At 1-1 in the fourth set Djokovic again had break point opportunities thanks to a sloppy game from Murray in which he served his fourth double fault for the match. Prior to the final, Murray had served just two double faults for the entire tournament. After a 26 point rally Murray hit a backhand unforced error to gift the Serbian the lead 2-1. Djokovic then consolidated the break before claiming another advantage in the next game as Murray served his fifth double fault down break point. From there Djokovic was full of momentum and confidently served out the match, Murray netting a backhand on Championship point.

 

“I knew that it’s going to be physically very demanding, a lot of long rallies, so I needed to hang in there. I’ve done that. There was a few turning points in the match.
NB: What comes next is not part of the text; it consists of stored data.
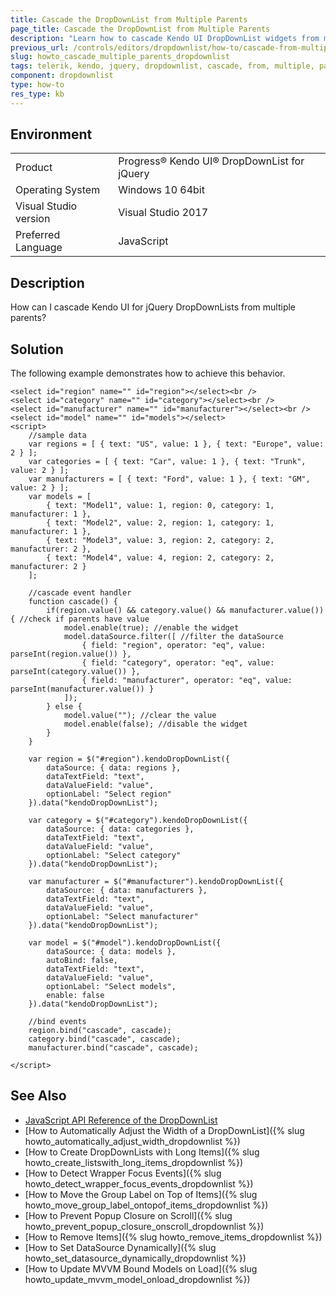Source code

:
 ```yaml
---
title: Cascade the DropDownList from Multiple Parents
page_title: Cascade the DropDownList from Multiple Parents
description: "Learn how to cascade Kendo UI DropDownList widgets from multiple parents."
previous_url: /controls/editors/dropdownlist/how-to/cascade-from-multiple-parents, /controls/editors/dropdownlist/how-to/cascade/cascade-from-multiple-parents
slug: howto_cascade_multiple_parents_dropdownlist
tags: telerik, kendo, jquery, dropdownlist, cascade, from, multiple, parents
component: dropdownlist
type: how-to
res_type: kb
---
```


## Environment

<table>
 <tr>
  <td>Product</td>
  <td>Progress® Kendo UI® DropDownList for jQuery</td>
 </tr>
 <tr>
  <td>Operating System</td>
  <td>Windows 10 64bit</td>
 </tr>
 <tr>
  <td>Visual Studio version</td>
  <td>Visual Studio 2017</td>
 </tr>
 <tr>
  <td>Preferred Language</td>
  <td>JavaScript</td>
 </tr>
</table>

## Description

How can I cascade Kendo UI for jQuery DropDownLists from multiple parents?

## Solution

The following example demonstrates how to achieve this behavior.



```dojo
<select id="region" name="" id="region"></select><br />
<select id="category" name="" id="category"></select><br />
<select id="manufacturer" name="" id="manufacturer"></select><br />
<select id="model" name="" id="models"></select>
<script>
    //sample data
    var regions = [ { text: "US", value: 1 }, { text: "Europe", value: 2 } ];
    var categories = [ { text: "Car", value: 1 }, { text: "Trunk", value: 2 } ];
    var manufacturers = [ { text: "Ford", value: 1 }, { text: "GM", value: 2 } ];
    var models = [
        { text: "Model1", value: 1, region: 0, category: 1, manufacturer: 1 },
        { text: "Model2", value: 2, region: 1, category: 1, manufacturer: 1 },
        { text: "Model3", value: 3, region: 2, category: 2, manufacturer: 2 },
        { text: "Model4", value: 4, region: 2, category: 2, manufacturer: 2 }
    ];

    //cascade event handler
    function cascade() {
        if(region.value() && category.value() && manufacturer.value()) { //check if parents have value
            model.enable(true); //enable the widget
            model.dataSource.filter([ //filter the dataSource
                { field: "region", operator: "eq", value: parseInt(region.value()) },
                { field: "category", operator: "eq", value: parseInt(category.value()) },
                { field: "manufacturer", operator: "eq", value: parseInt(manufacturer.value()) }
            ]);
        } else {
            model.value(""); //clear the value
            model.enable(false); //disable the widget
        }
    }

    var region = $("#region").kendoDropDownList({
        dataSource: { data: regions },
        dataTextField: "text",
        dataValueField: "value",
        optionLabel: "Select region"
    }).data("kendoDropDownList");

    var category = $("#category").kendoDropDownList({
        dataSource: { data: categories },
        dataTextField: "text",
        dataValueField: "value",
        optionLabel: "Select category"
    }).data("kendoDropDownList");

    var manufacturer = $("#manufacturer").kendoDropDownList({
        dataSource: { data: manufacturers },
        dataTextField: "text",
        dataValueField: "value",
        optionLabel: "Select manufacturer"
    }).data("kendoDropDownList");

    var model = $("#model").kendoDropDownList({
        dataSource: { data: models },
        autoBind: false,
        dataTextField: "text",
        dataValueField: "value",
        optionLabel: "Select models",
        enable: false
    }).data("kendoDropDownList");

    //bind events
    region.bind("cascade", cascade);
    category.bind("cascade", cascade);
    manufacturer.bind("cascade", cascade);

</script>
```

## See Also

* [JavaScript API Reference of the DropDownList](/api/javascript/ui/dropdownlist)
* [How to Automatically Adjust the Width of a DropDownList]({% slug howto_automatically_adjust_width_dropdownlist %})
* [How to Create DropDownLists with Long Items]({% slug howto_create_listswith_long_items_dropdownlist %})
* [How to Detect Wrapper Focus Events]({% slug howto_detect_wrapper_focus_events_dropdownlist %})
* [How to Move the Group Label on Top of Items]({% slug howto_move_group_label_ontopof_items_dropdownlist %})
* [How to Prevent Popup Closure on Scroll]({% slug howto_prevent_popup_closure_onscroll_dropdownlist %})
* [How to Remove Items]({% slug howto_remove_items_dropdownlist %})
* [How to Set DataSource Dynamically]({% slug howto_set_datasource_dynamically_dropdownlist %})
* [How to Update MVVM Bound Models on Load]({% slug howto_update_mvvm_model_onload_dropdownlist %})
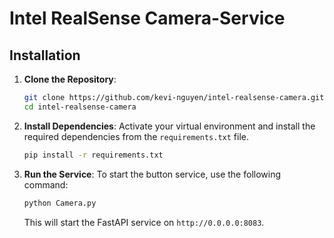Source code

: # Intel RealSense Camera-Service
## Installation

1. **Clone the Repository**:
   ```bash
   git clone https://github.com/kevi-nguyen/intel-realsense-camera.git
   cd intel-realsense-camera
   ```

2. **Install Dependencies**:
   Activate your virtual environment and install the required dependencies from the `requirements.txt` file.
   ```bash
   pip install -r requirements.txt
   ```

4. **Run the Service**:
   To start the button service, use the following command:
   ```bash
   python Camera.py
   ```
   This will start the FastAPI service on `http://0.0.0.0:8083`.
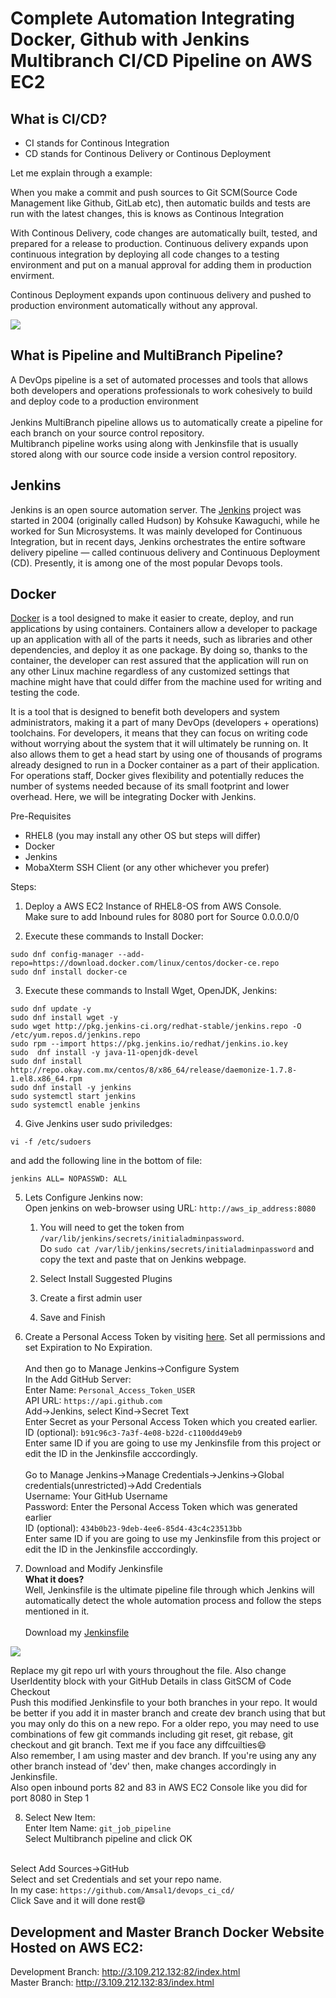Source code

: # Complete Automation Integrating Docker, Github with Jenkins Multibranch CI/CD Pipeline on AWS EC2

## What is CI/CD?
- CI stands for Continous Integration
- CD stands for Continous Delivery or Continous Deployment

Let me explain through a example: 

When you make a commit and push sources to Git SCM(Source Code Management like Github, GitLab etc), then automatic builds and tests are run with the latest changes, this is knows as Continous Integration

With Continous Delivery, code changes are automatically built, tested, and prepared for a release to production. Continuous delivery expands upon continuous integration by deploying all code changes to a testing environment and put on a manual approval for adding them in production envirment.

Continous Deployment expands upon continuous delivery and pushed to production environment automatically without any approval.

![](https://d1.awsstatic.com/product-marketing/DevOps/continuous_integration.4f4cddb8556e2b1a0ca0872ace4d5fe2f68bbc58.png)

## What is Pipeline and MultiBranch Pipeline?

A DevOps pipeline is a set of automated processes and tools that allows both developers and operations professionals to work cohesively to build and deploy code to a production environment<br/><br/>
Jenkins MultiBranch pipeline allows us to automatically create a pipeline for each branch on your source control repository.<br/>Multibranch pipeline works using along with Jenkinsfile that is usually stored along with our source code inside a version control repository.<br/>

## Jenkins

Jenkins is an open source automation server.
The [Jenkins](https://www.jenkins.io) project was started in 2004 (originally called Hudson) by Kohsuke Kawaguchi, while he worked for Sun Microsystems. It was mainly developed for Continuous Integration, but in recent days, Jenkins orchestrates the entire software delivery pipeline — called continuous delivery and Continuous Deployment (CD). Presently, it is among one of the most popular Devops tools.
## Docker

[Docker](https://github.com/docker/docker) is a tool designed to make it easier to create, deploy, and run applications by using containers. Containers allow a developer to package up an application with all of the parts it needs, such as libraries and other dependencies, and deploy it as one package. By doing so, thanks to the container, the developer can rest assured that the application will run on any other Linux machine regardless of any customized settings that machine might have that could differ from the machine used for writing and testing the code.

It is a tool that is designed to benefit both developers and system administrators, making it a part of many DevOps (developers + operations) toolchains. For developers, it means that they can focus on writing code without worrying about the system that it will ultimately be running on. It also allows them to get a head start by using one of thousands of programs already designed to run in a Docker container as a part of their application. For operations staff, Docker gives flexibility and potentially reduces the number of systems needed because of its small footprint and lower overhead.
Here, we will be integrating Docker with Jenkins.

Pre-Requisites
- RHEL8 (you may install any other OS but steps will differ)
- Docker
- Jenkins
- MobaXterm SSH Client (or any other whichever you prefer)

Steps:
1. Deploy a AWS EC2 Instance of RHEL8-OS from AWS Console.<br/>
Make sure to add Inbound rules for 8080 port for Source 0.0.0.0/0

2. Execute these commands to Install Docker:
```
sudo dnf config-manager --add-repo=https://download.docker.com/linux/centos/docker-ce.repo
sudo dnf install docker-ce
```

3. Execute these commands to Install Wget, OpenJDK, Jenkins:
```
sudo dnf update -y
sudo dnf install wget -y
sudo wget http://pkg.jenkins-ci.org/redhat-stable/jenkins.repo -O /etc/yum.repos.d/jenkins.repo
sudo rpm --import https://pkg.jenkins.io/redhat/jenkins.io.key
sudo  dnf install -y java-11-openjdk-devel
sudo dnf install http://repo.okay.com.mx/centos/8/x86_64/release/daemonize-1.7.8-1.el8.x86_64.rpm
sudo dnf install -y jenkins
sudo systemctl start jenkins
sudo systemctl enable jenkins
```

4. Give Jenkins user sudo priviledges:<br/>
```
vi -f /etc/sudoers
```
and add the following line in the bottom of file:<br/>
```
jenkins ALL= NOPASSWD: ALL
```

5. Lets Configure Jenkins now:<br/>
Open jenkins on web-browser using URL: ```http://aws_ip_address:8080```<br/>

    1. You will need to get the token from ```/var/lib/jenkins/secrets/initialadminpassword```.<br/>
    Do ```sudo cat /var/lib/jenkins/secrets/initialadminpassword``` and copy the text and paste that on Jenkins webpage.
    
    2. Select Install Suggested Plugins
    
    3. Create a first admin user
    
    4. Save and Finish
    
6. Create a Personal Access Token by visiting [here](https://github.com/settings/tokens). Set all permissions and set Expiration to No Expiration.<br/><br/>
And then go to Manage Jenkins->Configure System<br/>
In the Add GitHub Server:<br/>
Enter Name: ```Personal_Access_Token_USER```<br/>
API URL: ```https://api.github.com```<br/>
Add->Jenkins, select Kind->Secret Text<br/>
Enter Secret as your Personal Access Token which you created earlier.<br/>
ID (optional): ```b91c96c3-7a3f-4e08-b22d-c1100dd49eb9```<br/>
Enter same ID if you are going to use my Jenkinsfile from this project or edit the ID in the Jenkinsfile acccordingly.<br/><br/>
Go to Manage Jenkins->Manage Credentials->Jenkins->Global credentials(unrestricted)->Add Credentials<br/>
Username: Your GitHub Username<br/>
Password: Enter the Personal Access Token which was generated earlier<br/>
ID (optional): ```434b0b23-9deb-4ee6-85d4-43c4c23513bb```<br/>
Enter same ID if you are going to use my Jenkinsfile from this project or edit the ID in the Jenkinsfile acccordingly.<br/>

7. Download and Modify Jenkinsfile<br/>
**What it does?**<br/>
Well, Jenkinsfile is the ultimate pipeline file through which Jenkins will automatically detect the whole automation process and follow the steps mentioned in it.<br/><br/>
Download my [Jenkinsfile](https://github.com/Amsal1/devops_ci_cd/blob/master/Jenkinsfile)<br/>

![](https://i.imgur.com/GWC3pIL.png)

Replace my git repo url with yours throughout the file. Also change UserIdentity block with your GitHub Details in class GitSCM of Code Checkout<br/>
Push this modified Jenkinsfile to your both branches in your repo. It would be better if you add it in master branch and create dev branch using that but you may only do this on a new repo. For a older repo, you may need to use combinations of few git commands including git reset, git rebase, git checkout and git branch. Text me if you face any diffcuilties😄<br/>
Also remember, I am using master and dev branch. If you're using any any other branch instead of 'dev' then, make changes accordingly in Jenkinsfile.<br/>
Also open inbound ports 82 and 83 in AWS EC2 Console like you did for port 8080 in Step 1<br/>


8. Select New Item:<br/>
Enter Item Name: ```git_job_pipeline```<br/>
Select Multibranch pipeline and click OK<br/><br/>

Select Add Sources->GitHub<br/>
Select and set Credentials and set your repo name. <br/>
In my case: ```https://github.com/Amsal1/devops_ci_cd/```<br/>
Click Save and it will done rest😄<br/>

## Development and Master Branch Docker Website Hosted on AWS EC2:
Development Branch: http://3.109.212.132:82/index.html<br/>
Master Branch: http://3.109.212.132:83/index.html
Maybe one of them was the second game in the second set when I was Love-40 against the breeze. He missed a few shots. I managed have that crucial hold.” Djokovic said of the difficulty level in the match. “After that I felt just mentally a little bit lighter and more confident on the court than I’ve done in the first hour or so.”

 

“Yeah, I tried to be more aggressive. So I went for my shots, especially in the third and fourth; came to the net quite often.  I was quite successful in that percentage, so it worked well for me. I needed to be the one who dictates the play, and I’m really glad that I’ve played my best.”

 

Djokovic was asked what motivated him to fight for more Grand Slam titles, particularly following some tough losses against the top four in the final three majors of 2012.

 

“What more motivation you need than from this trophy?” He asked. “Just seeing it and reading the names of the winners in last 50, 100 years, it’s incredible. To be also mentioned in the history aspect, you know, and winning three in a row, it’s a huge achievement. So I’m always motivated in every match that I play on. But of course Grand Slam finals are always bringing something new, something special to every player, and that’s where you want to perform your best.”